[[ DATASET CONTENT, beginning ]]

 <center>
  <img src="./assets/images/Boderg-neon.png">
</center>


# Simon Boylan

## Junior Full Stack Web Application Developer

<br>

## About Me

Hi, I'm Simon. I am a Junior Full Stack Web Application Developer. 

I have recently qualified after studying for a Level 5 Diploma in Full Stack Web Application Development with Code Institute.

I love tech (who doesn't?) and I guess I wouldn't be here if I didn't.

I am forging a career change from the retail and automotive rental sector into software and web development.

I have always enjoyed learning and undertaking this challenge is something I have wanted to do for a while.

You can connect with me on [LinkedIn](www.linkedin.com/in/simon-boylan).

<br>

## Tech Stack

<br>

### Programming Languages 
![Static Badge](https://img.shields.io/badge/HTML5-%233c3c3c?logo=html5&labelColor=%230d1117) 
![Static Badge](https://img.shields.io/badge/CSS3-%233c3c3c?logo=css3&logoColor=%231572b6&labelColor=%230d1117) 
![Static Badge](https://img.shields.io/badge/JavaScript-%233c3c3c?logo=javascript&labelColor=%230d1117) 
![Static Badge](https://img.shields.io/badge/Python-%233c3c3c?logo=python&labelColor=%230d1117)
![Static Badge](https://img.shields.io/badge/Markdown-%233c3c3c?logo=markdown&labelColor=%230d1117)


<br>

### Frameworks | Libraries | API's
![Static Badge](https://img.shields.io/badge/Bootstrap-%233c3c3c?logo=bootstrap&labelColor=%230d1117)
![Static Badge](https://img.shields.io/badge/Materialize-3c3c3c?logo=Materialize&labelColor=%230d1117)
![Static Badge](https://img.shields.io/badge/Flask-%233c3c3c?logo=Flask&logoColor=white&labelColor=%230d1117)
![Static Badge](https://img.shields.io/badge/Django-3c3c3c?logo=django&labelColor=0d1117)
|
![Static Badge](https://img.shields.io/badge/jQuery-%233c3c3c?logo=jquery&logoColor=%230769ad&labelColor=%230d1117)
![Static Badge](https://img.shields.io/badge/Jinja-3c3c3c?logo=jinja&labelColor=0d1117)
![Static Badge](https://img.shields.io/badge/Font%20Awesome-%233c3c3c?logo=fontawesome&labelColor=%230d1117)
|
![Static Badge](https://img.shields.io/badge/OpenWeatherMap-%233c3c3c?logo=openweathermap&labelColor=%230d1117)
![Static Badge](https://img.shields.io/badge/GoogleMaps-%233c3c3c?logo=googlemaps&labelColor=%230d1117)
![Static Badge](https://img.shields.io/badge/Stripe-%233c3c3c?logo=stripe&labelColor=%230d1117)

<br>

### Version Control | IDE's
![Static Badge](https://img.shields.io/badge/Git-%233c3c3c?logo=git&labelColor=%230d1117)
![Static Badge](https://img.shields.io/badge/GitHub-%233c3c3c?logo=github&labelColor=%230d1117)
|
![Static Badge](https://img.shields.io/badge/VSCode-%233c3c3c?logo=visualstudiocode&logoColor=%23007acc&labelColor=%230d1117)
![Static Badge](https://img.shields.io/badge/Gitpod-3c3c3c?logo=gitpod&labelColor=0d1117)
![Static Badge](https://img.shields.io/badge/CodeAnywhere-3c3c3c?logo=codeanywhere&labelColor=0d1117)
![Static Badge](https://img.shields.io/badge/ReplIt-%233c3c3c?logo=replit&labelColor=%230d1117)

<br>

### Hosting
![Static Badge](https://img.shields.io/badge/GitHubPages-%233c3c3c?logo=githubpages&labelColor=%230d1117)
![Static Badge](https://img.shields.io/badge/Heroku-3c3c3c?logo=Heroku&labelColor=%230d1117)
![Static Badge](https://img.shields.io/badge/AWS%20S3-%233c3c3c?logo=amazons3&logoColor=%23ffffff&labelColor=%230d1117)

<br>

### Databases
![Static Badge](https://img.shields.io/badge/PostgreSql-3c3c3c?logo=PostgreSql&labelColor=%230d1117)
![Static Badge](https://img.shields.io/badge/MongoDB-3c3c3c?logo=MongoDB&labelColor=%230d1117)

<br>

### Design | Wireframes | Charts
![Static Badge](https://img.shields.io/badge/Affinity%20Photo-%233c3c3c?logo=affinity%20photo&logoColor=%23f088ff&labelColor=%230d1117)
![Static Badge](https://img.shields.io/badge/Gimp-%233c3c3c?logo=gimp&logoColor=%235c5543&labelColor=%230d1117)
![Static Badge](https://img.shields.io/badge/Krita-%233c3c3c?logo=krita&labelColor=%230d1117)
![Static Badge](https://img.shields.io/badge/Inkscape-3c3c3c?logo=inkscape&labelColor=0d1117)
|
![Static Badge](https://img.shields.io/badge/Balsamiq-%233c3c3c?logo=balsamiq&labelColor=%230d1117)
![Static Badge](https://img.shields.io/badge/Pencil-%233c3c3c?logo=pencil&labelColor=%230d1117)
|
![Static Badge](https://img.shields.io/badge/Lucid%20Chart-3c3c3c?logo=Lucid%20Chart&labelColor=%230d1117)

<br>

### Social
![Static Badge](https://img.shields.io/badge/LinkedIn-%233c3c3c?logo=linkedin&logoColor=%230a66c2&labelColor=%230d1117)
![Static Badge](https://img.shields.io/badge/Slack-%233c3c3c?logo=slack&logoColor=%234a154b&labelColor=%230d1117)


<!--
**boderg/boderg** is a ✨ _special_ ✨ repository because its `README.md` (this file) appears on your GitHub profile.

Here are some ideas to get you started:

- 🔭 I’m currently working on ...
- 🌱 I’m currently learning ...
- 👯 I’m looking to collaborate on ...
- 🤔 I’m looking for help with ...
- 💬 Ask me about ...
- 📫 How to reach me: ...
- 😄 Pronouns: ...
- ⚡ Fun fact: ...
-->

[[ DATASET CONTENT, end ]]

* _INSTRUCTIONS TO FOLLOW_
Copy every line of the records above exactly.

* _SOLUTION TO THE PROBLEM_
 <center>
  <img src="./assets/images/Boderg-neon.png">
</center>


# Simon Boylan

## Junior Full Stack Web Application Developer

<br>

## About Me

Hi, I'm Simon. I am a Junior Full Stack Web Application Developer. 

I have recently qualified after studying for a Level 5 Diploma in Full Stack Web Application Development with Code Institute.

I love tech (who doesn't?) and I guess I wouldn't be here if I didn't.

I am forging a career change from the retail and automotive rental sector into software and web development.

I have always enjoyed learning and undertaking this challenge is something I have wanted to do for a while.

You can connect with me on [LinkedIn](www.linkedin.com/in/simon-boylan).

<br>

## Tech Stack

<br>

### Programming Languages 
![Static Badge](https://img.shields.io/badge/HTML5-%233c3c3c?logo=html5&labelColor=%230d1117) 
![Static Badge](https://img.shields.io/badge/CSS3-%233c3c3c?logo=css3&logoColor=%231572b6&labelColor=%230d1117) 
![Static Badge](https://img.shields.io/badge/JavaScript-%233c3c3c?logo=javascript&labelColor=%230d1117) 
![Static Badge](https://img.shields.io/badge/Python-%233c3c3c?logo=python&labelColor=%230d1117)
![Static Badge](https://img.shields.io/badge/Markdown-%233c3c3c?logo=markdown&labelColor=%230d1117)


<br>

### Frameworks | Libraries | API's
![Static Badge](https://img.shields.io/badge/Bootstrap-%233c3c3c?logo=bootstrap&labelColor=%230d1117)
![Static Badge](https://img.shields.io/badge/Materialize-3c3c3c?logo=Materialize&labelColor=%230d1117)
![Static Badge](https://img.shields.io/badge/Flask-%233c3c3c?logo=Flask&logoColor=white&labelColor=%230d1117)
![Static Badge](https://img.shields.io/badge/Django-3c3c3c?logo=django&labelColor=0d1117)
|
![Static Badge](https://img.shields.io/badge/jQuery-%233c3c3c?logo=jquery&logoColor=%230769ad&labelColor=%230d1117)
![Static Badge](https://img.shields.io/badge/Jinja-3c3c3c?logo=jinja&labelColor=0d1117)
![Static Badge](https://img.shields.io/badge/Font%20Awesome-%233c3c3c?logo=fontawesome&labelColor=%230d1117)
|
![Static Badge](https://img.shields.io/badge/OpenWeatherMap-%233c3c3c?logo=openweathermap&labelColor=%230d1117)
![Static Badge](https://img.shields.io/badge/GoogleMaps-%233c3c3c?logo=googlemaps&labelColor=%230d1117)
![Static Badge](https://img.shields.io/badge/Stripe-%233c3c3c?logo=stripe&labelColor=%230d1117)

<br>

### Version Control | IDE's
![Static Badge](https://img.shields.io/badge/Git-%233c3c3c?logo=git&labelColor=%230d1117)
![Static Badge](https://img.shields.io/badge/GitHub-%233c3c3c?logo=github&labelColor=%230d1117)
|
![Static Badge](https://img.shields.io/badge/VSCode-%233c3c3c?logo=visualstudiocode&logoColor=%23007acc&labelColor=%230d1117)
![Static Badge](https://img.shields.io/badge/Gitpod-3c3c3c?logo=gitpod&labelColor=0d1117)
![Static Badge](https://img.shields.io/badge/CodeAnywhere-3c3c3c?logo=codeanywhere&labelColor=0d1117)
![Static Badge](https://img.shields.io/badge/ReplIt-%233c3c3c?logo=replit&labelColor=%230d1117)

<br>

### Hosting
![Static Badge](https://img.shields.io/badge/GitHubPages-%233c3c3c?logo=githubpages&labelColor=%230d1117)
![Static Badge](https://img.shields.io/badge/Heroku-3c3c3c?logo=Heroku&labelColor=%230d1117)
![Static Badge](https://img.shields.io/badge/AWS%20S3-%233c3c3c?logo=amazons3&logoColor=%23ffffff&labelColor=%230d1117)

<br>

### Databases
![Static Badge](https://img.shields.io/badge/PostgreSql-3c3c3c?logo=PostgreSql&labelColor=%230d1117)
![Static Badge](https://img.shields.io/badge/MongoDB-3c3c3c?logo=MongoDB&labelColor=%230d1117)

<br>

### Design | Wireframes | Charts
![Static Badge](https://img.shields.io/badge/Affinity%20Photo-%233c3c3c?logo=affinity%20photo&logoColor=%23f088ff&labelColor=%230d1117)
![Static Badge](https://img.shields.io/badge/Gimp-%233c3c3c?logo=gimp&logoColor=%235c5543&labelColor=%230d1117)
![Static Badge](https://img.shields.io/badge/Krita-%233c3c3c?logo=krita&labelColor=%230d1117)
![Static Badge](https://img.shields.io/badge/Inkscape-3c3c3c?logo=inkscape&labelColor=0d1117)
|
![Static Badge](https://img.shields.io/badge/Balsamiq-%233c3c3c?logo=balsamiq&labelColor=%230d1117)
![Static Badge](https://img.shields.io/badge/Pencil-%233c3c3c?logo=pencil&labelColor=%230d1117)
|
![Static Badge](https://img.shields.io/badge/Lucid%20Chart-3c3c3c?logo=Lucid%20Chart&labelColor=%230d1117)

<br>

### Social
![Static Badge](https://img.shields.io/badge/LinkedIn-%233c3c3c?logo=linkedin&logoColor=%230a66c2&labelColor=%230d1117)
![Static Badge](https://img.shields.io/badge/Slack-%233c3c3c?logo=slack&logoColor=%234a154b&labelColor=%230d1117)


<!--
**boderg/boderg** is a ✨ _special_ ✨ repository because its `README.md` (this file) appears on your GitHub profile.

Here are some ideas to get you started:

- 🔭 I’m currently working on ...
- 🌱 I’m currently learning ...
- 👯 I’m looking to collaborate on ...
- 🤔 I’m looking for help with ...
- 💬 Ask me about ...
- 📫 How to reach me: ...
- 😄 Pronouns: ...
- ⚡ Fun fact: ...
-->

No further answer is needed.